Although samatha and vipassana are sometimes considered independently, the reality is that no strict separation exists. Though one may chose to emphasize one or the other at different times, as we will see, many practices, like anapanasati contain strong elements of both. To use a meditation object is the usual starting points for most meditation practices and this is known as meditation with seed (Sanskrit -sabija). Through this meditation with seed the practitioner comes to meditation without seed (nirbija) or objectless mediation, it’s as if the object was simply a way of defining the space that surrounds and permeates that object, the so called emptiness (sunyata). Emptiness is a phrase that does not point to the universe’s lack but rather it’s ungraspable, causal continuums, its flux and flow, and the space from which all this energy/consciousness expresses itself as forms and matter.

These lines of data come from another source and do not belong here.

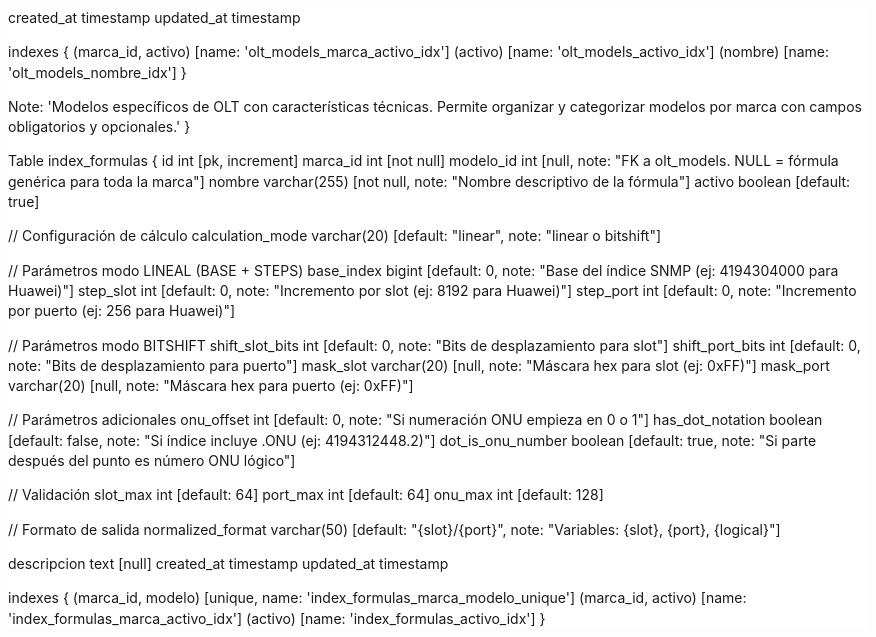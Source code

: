   created_at timestamp
  updated_at timestamp

  indexes {
    (marca_id, activo) [name: 'olt_models_marca_activo_idx']
    (activo) [name: 'olt_models_activo_idx']
    (nombre) [name: 'olt_models_nombre_idx']
  }

  Note: 'Modelos específicos de OLT con características técnicas. Permite organizar y categorizar modelos por marca con campos obligatorios y opcionales.'
}

Table index_formulas {
  id int [pk, increment]
  marca_id int [not null]
  modelo_id int [null, note: "FK a olt_models. NULL = fórmula genérica para toda la marca"]
  nombre varchar(255) [not null, note: "Nombre descriptivo de la fórmula"]
  activo boolean [default: true]
  
  // Configuración de cálculo
  calculation_mode varchar(20) [default: "linear", note: "linear o bitshift"]
  
  // Parámetros modo LINEAL (BASE + STEPS)
  base_index bigint [default: 0, note: "Base del índice SNMP (ej: 4194304000 para Huawei)"]
  step_slot int [default: 0, note: "Incremento por slot (ej: 8192 para Huawei)"]
  step_port int [default: 0, note: "Incremento por puerto (ej: 256 para Huawei)"]
  
  // Parámetros modo BITSHIFT
  shift_slot_bits int [default: 0, note: "Bits de desplazamiento para slot"]
  shift_port_bits int [default: 0, note: "Bits de desplazamiento para puerto"]
  mask_slot varchar(20) [null, note: "Máscara hex para slot (ej: 0xFF)"]
  mask_port varchar(20) [null, note: "Máscara hex para puerto (ej: 0xFF)"]
  
  // Parámetros adicionales
  onu_offset int [default: 0, note: "Si numeración ONU empieza en 0 o 1"]
  has_dot_notation boolean [default: false, note: "Si índice incluye .ONU (ej: 4194312448.2)"]
  dot_is_onu_number boolean [default: true, note: "Si parte después del punto es número ONU lógico"]
  
  // Validación
  slot_max int [default: 64]
  port_max int [default: 64]
  onu_max int [default: 128]
  
  // Formato de salida
  normalized_format varchar(50) [default: "{slot}/{port}", note: "Variables: {slot}, {port}, {logical}"]
  
  descripcion text [null]
  created_at timestamp
  updated_at timestamp

  indexes {
    (marca_id, modelo) [unique, name: 'index_formulas_marca_modelo_unique']
    (marca_id, activo) [name: 'index_formulas_marca_activo_idx']
    (activo) [name: 'index_formulas_activo_idx']
  }
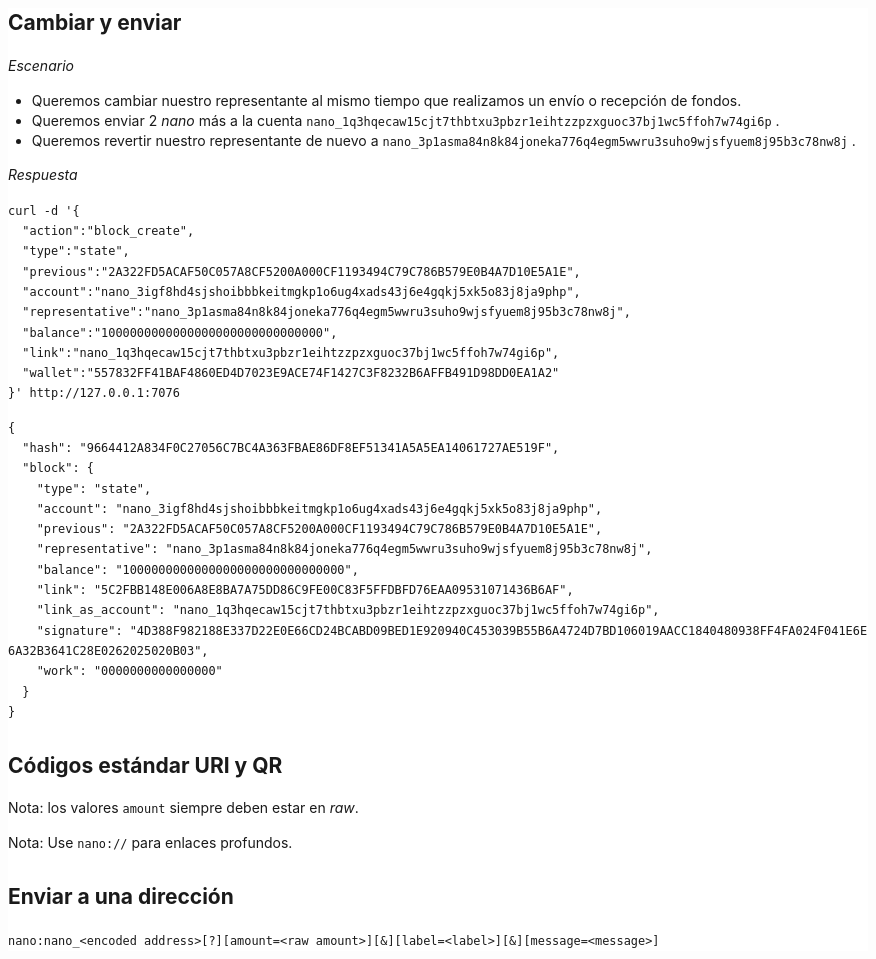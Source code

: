 ## Cambiar y enviar

*Escenario*

- Queremos cambiar nuestro representante al mismo tiempo que realizamos un envío o recepción de fondos.
- Queremos enviar 2 *nano* más a la cuenta  `nano_1q3hqecaw15cjt7thbtxu3pbzr1eihtzzpzxguoc37bj1wc5ffoh7w74gi6p` .
- Queremos revertir nuestro representante de nuevo a  `nano_3p1asma84n8k84joneka776q4egm5wwru3suho9wjsfyuem8j95b3c78nw8j` .

*Respuesta* 

```
curl -d '{
  "action":"block_create",
  "type":"state",
  "previous":"2A322FD5ACAF50C057A8CF5200A000CF1193494C79C786B579E0B4A7D10E5A1E",
  "account":"nano_3igf8hd4sjshoibbbkeitmgkp1o6ug4xads43j6e4gqkj5xk5o83j8ja9php",
  "representative":"nano_3p1asma84n8k84joneka776q4egm5wwru3suho9wjsfyuem8j95b3c78nw8j",
  "balance":"1000000000000000000000000000000",
  "link":"nano_1q3hqecaw15cjt7thbtxu3pbzr1eihtzzpzxguoc37bj1wc5ffoh7w74gi6p",
  "wallet":"557832FF41BAF4860ED4D7023E9ACE74F1427C3F8232B6AFFB491D98DD0EA1A2"
}' http://127.0.0.1:7076
```

```
{
  "hash": "9664412A834F0C27056C7BC4A363FBAE86DF8EF51341A5A5EA14061727AE519F",
  "block": {
    "type": "state",
    "account": "nano_3igf8hd4sjshoibbbkeitmgkp1o6ug4xads43j6e4gqkj5xk5o83j8ja9php",
    "previous": "2A322FD5ACAF50C057A8CF5200A000CF1193494C79C786B579E0B4A7D10E5A1E",
    "representative": "nano_3p1asma84n8k84joneka776q4egm5wwru3suho9wjsfyuem8j95b3c78nw8j",
    "balance": "1000000000000000000000000000000",
    "link": "5C2FBB148E006A8E8BA7A75DD86C9FE00C83F5FFDBFD76EAA09531071436B6AF",
    "link_as_account": "nano_1q3hqecaw15cjt7thbtxu3pbzr1eihtzzpzxguoc37bj1wc5ffoh7w74gi6p",
    "signature": "4D388F982188E337D22E0E66CD24BCABD09BED1E920940C453039B55B6A4724D7BD106019AACC1840480938FF4FA024F041E6E6A32B3641C28E0262025020B03",
    "work": "0000000000000000"
  }
}
```

## Códigos estándar URI y QR

Nota: los valores `amount` siempre deben estar en *raw*.

Nota: Use `nano://` para enlaces profundos. 

## Enviar a una dirección

```
nano:nano_<encoded address>[?][amount=<raw amount>][&][label=<label>][&][message=<message>]
```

Better indeed is knowledge than mechanical practice. Better than knowledge is meditation. But better still is surrender of attachment to results, because there follows immediate peace. Bhagavad Gita


Come, Kalamas. Do not go upon what has been acquired by repeated hearing; nor upon tradition; nor upon rumor; nor upon what is in a scripture; nor upon surmise; nor upon an axiom; nor upon specious reasoning; nor upon a bias towards a notion that has been pondered over; nor upon another's seeming ability; nor upon the consideration, 'The monk is our teacher.' Kalamas, when you yourselves know: 'These things are good; these things are not blamable; these things are praised by the wise; undertaken and observed, these things lead to benefit and happiness,' enter on and abide in them.